Waves up to four metres high and winds of around 30 knots have been providing a gruelling test for the amateur crews of all ten 68-foot yachts and the conditions.

[…]

“The force with which Nick [Woodward] hit his head on the lockers beside the bunk was enough to crack the plywood. There are no obvious signs of further injury however he still has a headache so we are evacuating him as a precautionary measure,” explains [Gold Coast Australia Skipper Richard Hewson].

I suspect he’s lucky it was plywood instead of carbon. Once in port both were successfully transferred to hospital and given medical care.

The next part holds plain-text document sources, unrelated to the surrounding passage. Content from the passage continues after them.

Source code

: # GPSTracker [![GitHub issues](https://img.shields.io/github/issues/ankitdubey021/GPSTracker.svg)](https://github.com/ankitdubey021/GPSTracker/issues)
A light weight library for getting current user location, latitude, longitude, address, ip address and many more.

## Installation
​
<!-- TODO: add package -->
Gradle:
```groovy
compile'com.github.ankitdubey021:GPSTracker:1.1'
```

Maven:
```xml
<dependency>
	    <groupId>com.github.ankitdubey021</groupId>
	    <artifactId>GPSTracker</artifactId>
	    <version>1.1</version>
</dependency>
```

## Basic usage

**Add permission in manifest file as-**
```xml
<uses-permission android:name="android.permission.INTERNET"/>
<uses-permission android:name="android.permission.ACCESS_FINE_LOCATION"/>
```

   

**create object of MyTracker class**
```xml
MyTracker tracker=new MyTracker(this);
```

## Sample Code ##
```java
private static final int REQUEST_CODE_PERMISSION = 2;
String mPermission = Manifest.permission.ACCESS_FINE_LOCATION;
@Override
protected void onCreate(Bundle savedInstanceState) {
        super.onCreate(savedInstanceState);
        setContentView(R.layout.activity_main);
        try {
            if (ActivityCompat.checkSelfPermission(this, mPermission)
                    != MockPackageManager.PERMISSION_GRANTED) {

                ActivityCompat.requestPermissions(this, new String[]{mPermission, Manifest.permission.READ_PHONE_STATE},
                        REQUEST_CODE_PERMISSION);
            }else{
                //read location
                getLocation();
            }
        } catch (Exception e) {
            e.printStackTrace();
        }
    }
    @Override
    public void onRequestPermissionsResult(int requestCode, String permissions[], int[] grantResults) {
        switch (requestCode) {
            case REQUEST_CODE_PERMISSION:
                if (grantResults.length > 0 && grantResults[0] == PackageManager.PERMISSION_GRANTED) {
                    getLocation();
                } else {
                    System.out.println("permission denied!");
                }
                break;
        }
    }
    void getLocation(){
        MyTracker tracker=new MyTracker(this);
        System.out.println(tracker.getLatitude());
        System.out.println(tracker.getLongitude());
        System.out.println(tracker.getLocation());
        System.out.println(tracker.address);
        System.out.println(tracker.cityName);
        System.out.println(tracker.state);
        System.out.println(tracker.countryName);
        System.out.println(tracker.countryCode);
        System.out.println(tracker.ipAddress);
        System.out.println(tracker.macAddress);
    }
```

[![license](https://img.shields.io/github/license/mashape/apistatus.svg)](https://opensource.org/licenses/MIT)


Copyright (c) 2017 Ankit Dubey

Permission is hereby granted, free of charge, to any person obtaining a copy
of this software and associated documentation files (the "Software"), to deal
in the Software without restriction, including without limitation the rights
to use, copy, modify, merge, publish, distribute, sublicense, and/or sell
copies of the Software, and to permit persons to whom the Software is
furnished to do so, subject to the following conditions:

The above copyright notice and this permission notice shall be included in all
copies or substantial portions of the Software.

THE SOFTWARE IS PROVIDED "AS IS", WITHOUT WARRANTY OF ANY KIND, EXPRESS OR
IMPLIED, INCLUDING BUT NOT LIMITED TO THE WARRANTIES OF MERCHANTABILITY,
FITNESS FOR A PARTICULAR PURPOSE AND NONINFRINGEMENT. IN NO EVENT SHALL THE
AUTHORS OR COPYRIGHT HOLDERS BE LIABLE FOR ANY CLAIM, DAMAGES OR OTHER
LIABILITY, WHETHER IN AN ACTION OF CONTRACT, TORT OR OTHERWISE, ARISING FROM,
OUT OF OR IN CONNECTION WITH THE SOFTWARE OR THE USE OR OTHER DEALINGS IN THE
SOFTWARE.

Updated to add a first-person account of the conditions and accident:

Sleep became the unknown, the unfamiliar as we all struggled to get any rest in the pounding swell and challenging conditions where a hour of sleep was considered a good nights rest.

[…]

With these cold rough conditions our physical state was taking a pounding. My hands were so sore to touch from trying to drag sails down again the gale force winds, my eyes were red and raw from trying to see through the continues spray when I was helming and I had even managed to get wind burn not only on my lips but my eyelids as well. My fatigue was extreme where my muscles would be burning from just getting on to the deck.

[…]

Just when Tim was tying down one of the last sail ties I noticed a large wave coming. I shouted ‘Wave’ which gave Tim enough warning to hold on. He was sitting with his legs either side of the inner-forestay and as the wave cascaded down the deck it washed his leg underneath the Stay Sail and pushed his body around the inner-forestay snapping his leg in two place above his knee.

Although the boat was just 60 nautical miles from land at 8 am when the accident happened, the crew could not transfer the injured men to medical care until 9 hours later.